As we could not fully enjoy Qurban Bayram (Feast of Sacrifice), also known as Eid al-Adha, our conversations during the holiday were far more politicized compared to former ones in a bitter way. Even during traditional home visits, talk revolved around the reconciliation process, the government and the outlawed PKK. Some people are only blaming the government, making one wonder if the true perpetrator of the incidents does not have a role in the chaos.
This point has an insincere and unnatural character. In the phase we have been going through, the struggle for rights by means of violence and terrorism is insistently being valorized like it has never been done before in any part of our history. Besides, this is being performed in a period when Kurdish politics is at its strongest position in history, and civil politics stand out for the first time. But the interesting part, which is also the actual danger that reverberated in holiday talk, is that even groups that have not had the slightest sympathy towards the PKK and considered it a separatist organization so far are now giving overt support to violence. A politician who has been an administrator and deputy in the Republican People's Party (CHP) for a long time said: "The PKK will probably not lay down its arms, and it should not do that because if it does, it would not obtain any rights. And even the obtained ones would be divested."
Undoubtedly, some intellectuals who endeavor to represent President Recep Tayyip Erdoğan as a hostile figure and underline that the PKK should not easily lay down arms not to be sold off cheaply have a major influence on this approach even though Erdoğan is the one who initiated the reconciliation process and announced that he was even ready to drink hemlock poison for the sake of the process.
Maybe for this reason, the pro-violent ones are mostly among Peoples' Democratic Party (HDP) proponents who came to support the party later on. In other words, when Qandil figures are set aside, Kurds who form the skeleton of the party are inclined to civilian politics, while the ones who were incorporated into the party later insist on keeping arms. It is impossible to explain this with a normal political approach or a democratic mind. This could only be a delirium created by a political grudge.
This is such a delirium that it pays attention neither to the dirty works going on around the Middle East nor to the fact that means of democratic politics are available in Turkey. And naturally, it cannot see how and with what kind of motivations the PKK is dragging Turkey into a whirlwind of violence again. However, only two years ago, Leyla Zana, a leading figure in Kurdish politics, said, "If the goal is to improve local administrations and democratization, no conscience can accept youth deaths for any longer."
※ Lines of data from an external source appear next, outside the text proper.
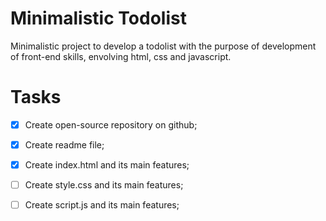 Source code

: # Minimalistic Todolist

Minimalistic project to develop a todolist with the purpose of development of front-end skills, envolving html, css and javascript.

# Tasks

- [x] Create open-source repository on github;
- [x] Create readme file;
- [x] Create index.html and its main features;
- [ ] Create style.css and its main features;
- [ ] Create script.js and its main features;


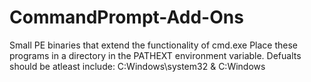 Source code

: # CommandPrompt-Add-Ons
Small PE binaries that extend the functionality of cmd.exe 
Place these programs in a directory in the PATHEXT environment variable. 
Defualts should be atleast include: C:Windows\system32 & C:Windows
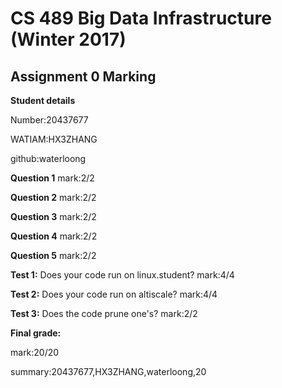 # CS 489 Big Data Infrastructure (Winter 2017)
## Assignment 0 Marking
**Student details**

Number:20437677

WATIAM:HX3ZHANG

github:waterloong

**Question 1**
mark:2/2

**Question 2**
mark:2/2

**Question 3**
mark:2/2

**Question 4**
mark:2/2

**Question 5**
mark:2/2

**Test 1:** Does your code run on linux.student?
mark:4/4

**Test 2:** Does your code run on altiscale?
mark:4/4

**Test 3:** Does the code prune one's?
mark:2/2


**Final grade:**

mark:20/20

summary:20437677,HX3ZHANG,waterloong,20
Back in the 1990s, Abdullah Öcalan, the imprisoned founder and leader of the PKK, changed the main strategy of the organization by saying that weapons and violence could yield no result.
In the Nevruz celebrations in 2013, he declared the new route: "The period of armed struggle is ending, and the door is opening to democratic politics."
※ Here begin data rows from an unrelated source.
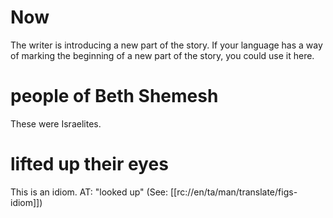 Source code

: # Now

The writer is introducing a new part of the story. If your language has a way of marking the beginning of a new part of the story, you could use it here.

# people of Beth Shemesh

These were Israelites.

# lifted up their eyes

This is an idiom. AT: "looked up" (See: [[rc://en/ta/man/translate/figs-idiom]])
Is all this forgotten? As a matter of fact, they have not been forgotten since they all left their marks on history. The question as to why people die when there are democratic political means in Turkey is still insistently asked both within the PKK and circles of civil politics.
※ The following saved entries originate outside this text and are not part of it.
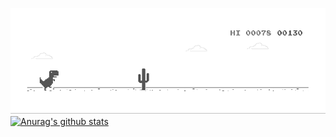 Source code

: ![](https://github.com/coldkillerr/coldkillerr/blob/master/dino.gif)
[![Anurag's github stats](https://github-readme-stats.vercel.app/api?username=coldkillerr&theme=radical&show_icons=true)](https://github.com/anuraghazra/github-readme-stats)
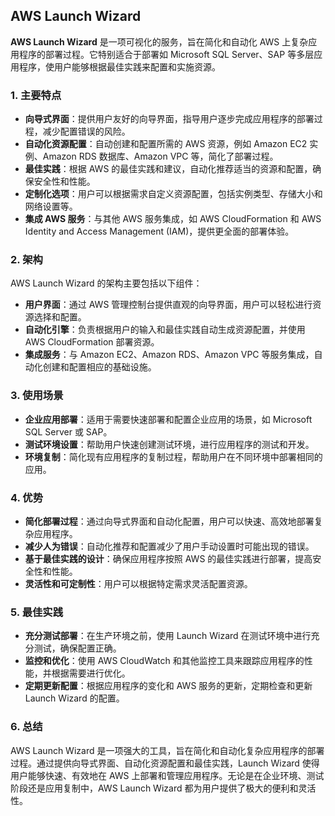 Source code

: ## AWS Launch Wizard

**AWS Launch Wizard** 是一项可视化的服务，旨在简化和自动化 AWS 上复杂应用程序的部署过程。它特别适合于部署如 Microsoft SQL Server、SAP 等多层应用程序，使用户能够根据最佳实践来配置和实施资源。

### 1. **主要特点**
- **向导式界面**：提供用户友好的向导界面，指导用户逐步完成应用程序的部署过程，减少配置错误的风险。
- **自动化资源配置**：自动创建和配置所需的 AWS 资源，例如 Amazon EC2 实例、Amazon RDS 数据库、Amazon VPC 等，简化了部署过程。
- **最佳实践**：根据 AWS 的最佳实践和建议，自动化推荐适当的资源和配置，确保安全性和性能。
- **定制化选项**：用户可以根据需求自定义资源配置，包括实例类型、存储大小和网络设置等。
- **集成 AWS 服务**：与其他 AWS 服务集成，如 AWS CloudFormation 和 AWS Identity and Access Management (IAM)，提供更全面的部署体验。

### 2. **架构**
AWS Launch Wizard 的架构主要包括以下组件：
- **用户界面**：通过 AWS 管理控制台提供直观的向导界面，用户可以轻松进行资源选择和配置。
- **自动化引擎**：负责根据用户的输入和最佳实践自动生成资源配置，并使用 AWS CloudFormation 部署资源。
- **集成服务**：与 Amazon EC2、Amazon RDS、Amazon VPC 等服务集成，自动化创建和配置相应的基础设施。

### 3. **使用场景**
- **企业应用部署**：适用于需要快速部署和配置企业应用的场景，如 Microsoft SQL Server 或 SAP。
- **测试环境设置**：帮助用户快速创建测试环境，进行应用程序的测试和开发。
- **环境复制**：简化现有应用程序的复制过程，帮助用户在不同环境中部署相同的应用。

### 4. **优势**
- **简化部署过程**：通过向导式界面和自动化配置，用户可以快速、高效地部署复杂应用程序。
- **减少人为错误**：自动化推荐和配置减少了用户手动设置时可能出现的错误。
- **基于最佳实践的设计**：确保应用程序按照 AWS 的最佳实践进行部署，提高安全性和性能。
- **灵活性和可定制性**：用户可以根据特定需求灵活配置资源。

### 5. **最佳实践**
- **充分测试部署**：在生产环境之前，使用 Launch Wizard 在测试环境中进行充分测试，确保配置正确。
- **监控和优化**：使用 AWS CloudWatch 和其他监控工具来跟踪应用程序的性能，并根据需要进行优化。
- **定期更新配置**：根据应用程序的变化和 AWS 服务的更新，定期检查和更新 Launch Wizard 的配置。

### 6. **总结**
AWS Launch Wizard 是一项强大的工具，旨在简化和自动化复杂应用程序的部署过程。通过提供向导式界面、自动化资源配置和最佳实践，Launch Wizard 使得用户能够快速、有效地在 AWS 上部署和管理应用程序。无论是在企业环境、测试阶段还是应用复制中，AWS Launch Wizard 都为用户提供了极大的便利和灵活性。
But unfortunately, this question is not discussed very audibly in Kurdish politics because some forces that encircled Kurds from inside and outside do not leave them alone.
With incorrect questions, the grounds and means of democratic struggle in Turkey are ignored, and people's belief in democracy is undermined. This is a direct harm to Kurds and indicates that other forces pursue their own political motivations through Kurds.
Both Qandil and certain outside forces are imposing on Kurds the belief that they cannot do politics without the PKK or weapons. Some measures must be taken before irreparable mistakes are made.
The Justice and Development Party (AK Party) also has a great duty in resolving that since it is the agent that initiated the reconciliation process and presented the means of democracy and civil politics to Kurds.